Whilst PoSv3 does successfully tie block creation rights to stake in this way, it also makes block validation more difficult. Not only does the hash of the block itself need to be verified (as in bitcoin), but so does a user’s staking transaction: that is, did the user actually own the tokens they used in their staking transaction? To verify this information, a blockchain node has to be able to refer to the ledger, and – if a block does not simply extend the current chain but introduces a fork – also the history of the ledger.
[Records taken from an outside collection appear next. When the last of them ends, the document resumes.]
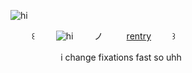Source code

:  ![hi](https://files.catbox.moe/1ipw1u.gif)

 ㅤ  ㅤ     ꒰ㅤ ㅤ    ![hi](https://komarev.com/ghpvc/?username=military-fashioned) 
  ㅤ ㅤノ ㅤ ㅤ   [rentry](https://rentry.co/military-fashion)ㅤ ㅤ    ꒱

  ㅤ ㅤㅤ ㅤ     ㅤ       i change fixations fast so uhh
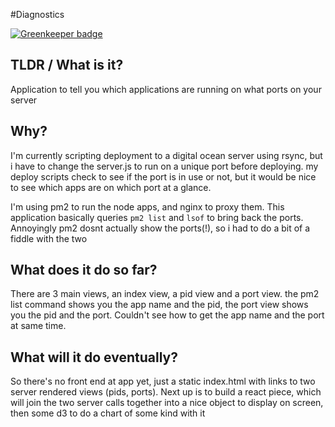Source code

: #Diagnostics

[![Greenkeeper badge](https://badges.greenkeeper.io/cerico/diagnostics.svg)](https://greenkeeper.io/)

## TLDR / What is it?

Application to tell you which applications are running on what ports on your server

## Why?

I'm currently scripting deployment to a digital ocean server using rsync, but i have to change the server.js to run on a unique port before deploying. my deploy scripts check to see if the port is in use or not, but it would be nice to see which apps are on which port at a glance.

I'm using pm2 to run the node apps, and nginx to proxy them. This application basically queries `pm2 list` and `lsof` to bring back the ports. Annoyingly pm2 dosnt actually show the ports(!), so i had to do a bit of a fiddle with the two

## What does it do so far?

There are 3 main views, an index view, a pid view and a port view. the pm2 list command shows you the app name and the pid, the port view shows you the pid and the port. Couldn't see how to get the app name and the port at same time.

## What will it do eventually?

So there's no front end at app yet, just a static index.html with links to two server rendered views (pids, ports). Next up is to build a react piece, which will join the two server calls together into a nice object to display on screen, then some d3 to do a chart of some kind with it 
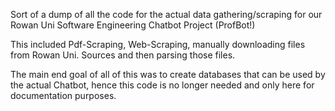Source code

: Sort of a dump of all the code for the actual data gathering/scraping for our Rowan Uni Software Engineering Chatbot Project (ProfBot!)

This included Pdf-Scraping, Web-Scraping, manually downloading files from Rowan Uni. Sources and then parsing those files.

The main end goal of all of this was to create databases that can be used by the actual Chatbot, hence this code is no longer needed and only here for documentation purposes. 
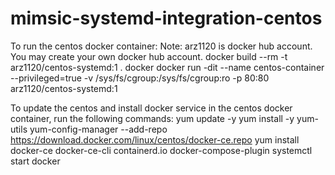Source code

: # mimsic-systemd-integration-centos

To run the centos docker container:
Note: arz1120 is docker hub account. You may create your own docker hub account.
docker build --rm -t arz1120/centos-systemd:1 .
docker docker run -dit --name centos-container --privileged=true -v /sys/fs/cgroup:/sys/fs/cgroup:ro -p 80:80 arz1120/centos-systemd:1

To update the centos and install docker service in the centos docker container, run the following commands:
yum update -y
yum install -y yum-utils
yum-config-manager --add-repo https://download.docker.com/linux/centos/docker-ce.repo
yum install docker-ce docker-ce-cli containerd.io docker-compose-plugin
systemctl start docker

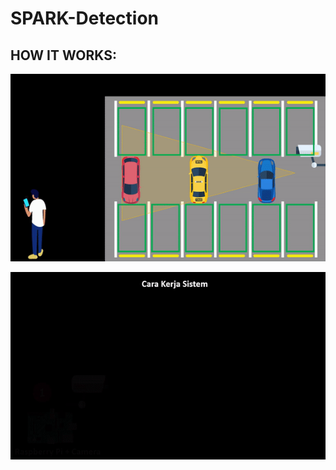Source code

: # SPARK-Detection

## HOW IT WORKS:

<p align="center">
  <img width="600" height="300" src="https://github.com/aguspray001/SPARK-Detection/blob/master/spark_detection.gif">
</p>

<p align="center">
  <img width="600" height="300" src="https://github.com/aguspray001/SPARK-Detection/blob/master/cara%20kerja.gif">
</p>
Since that is neither cached nor cheap to calculate, blocks in PoSv3 systems are not validated immediately, but are rather (at least partially) stored in memory or on disk when they pass some heuristics.
The vulnerabilities discussed in the original article can be exploited in a number of ways, but ultimately involve fooling those heuristics and presenting lots of invalid blocks to a node, such that the node runs out of memory and crashes before it can correctly identify that the blocks are invalid.
Why Cardano is different
For Cardano, IOHK took a different approach. Instead of finding a minimal variation of bitcoin, we relied on world-leading academics and researchers to create a new protocol and codebase from scratch, with the requirement that it should provide equivalent (or better) security guarantees than bitcoin, but rely entirely on stake. The result is the Ouroboros protocol
The basic design of Ouroboros is remarkably simple: time is divided into discrete increments, called slots, and slots are grouped into longer periods, called epochs. At the start of each epoch, a lottery determines who gets to create a block for every slot. Instead of this lottery being implicit, ie whoever gets a right hash first wins, the lottery is explicit: a generated random number determines a slot leader for each slot, and the chances of winning for any given slot are proportional to the stake one controls
In this protocol, validating that a block has been signed by the right stakeholder is also simple: it requires only the leader schedule for the current epoch (which will not change in case of a temporary fork), and the checking of a signature. This can and will be done by each node once they get the block header, in contrast to the PoSv3 systems that are vulnerable to fake stake attacks.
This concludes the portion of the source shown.